> [Stored data entries]:
BEGIN

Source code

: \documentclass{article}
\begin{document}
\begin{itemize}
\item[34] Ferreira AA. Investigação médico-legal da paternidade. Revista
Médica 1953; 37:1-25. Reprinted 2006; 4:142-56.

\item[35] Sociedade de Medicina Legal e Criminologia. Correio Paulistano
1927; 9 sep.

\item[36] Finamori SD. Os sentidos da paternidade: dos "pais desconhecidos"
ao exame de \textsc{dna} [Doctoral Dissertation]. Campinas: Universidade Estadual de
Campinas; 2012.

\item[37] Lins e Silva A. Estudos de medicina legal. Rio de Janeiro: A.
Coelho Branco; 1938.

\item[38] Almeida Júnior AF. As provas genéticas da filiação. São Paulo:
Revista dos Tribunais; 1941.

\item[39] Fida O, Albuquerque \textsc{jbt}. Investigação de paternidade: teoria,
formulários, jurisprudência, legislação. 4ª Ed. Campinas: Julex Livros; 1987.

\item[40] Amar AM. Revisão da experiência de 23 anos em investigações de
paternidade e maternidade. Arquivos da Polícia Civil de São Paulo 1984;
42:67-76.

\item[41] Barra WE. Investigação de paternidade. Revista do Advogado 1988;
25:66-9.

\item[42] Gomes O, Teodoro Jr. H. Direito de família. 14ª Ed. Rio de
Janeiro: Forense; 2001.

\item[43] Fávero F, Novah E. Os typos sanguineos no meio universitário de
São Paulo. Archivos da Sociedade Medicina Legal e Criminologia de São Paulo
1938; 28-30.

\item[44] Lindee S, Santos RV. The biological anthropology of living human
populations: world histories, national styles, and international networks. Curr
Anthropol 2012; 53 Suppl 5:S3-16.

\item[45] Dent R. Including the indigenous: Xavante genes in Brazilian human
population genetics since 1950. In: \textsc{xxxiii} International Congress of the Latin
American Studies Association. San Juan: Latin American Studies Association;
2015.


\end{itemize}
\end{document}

END

> [Assignment]:
Your answer must be every line from the entries that contains the string "Sociedade", copied as it stands.

> [Response to the task]:
\item[35] Sociedade de Medicina Legal e Criminologia. Correio Paulistano
São Paulo. Archivos da Sociedade Medicina Legal e Criminologia de São Paulo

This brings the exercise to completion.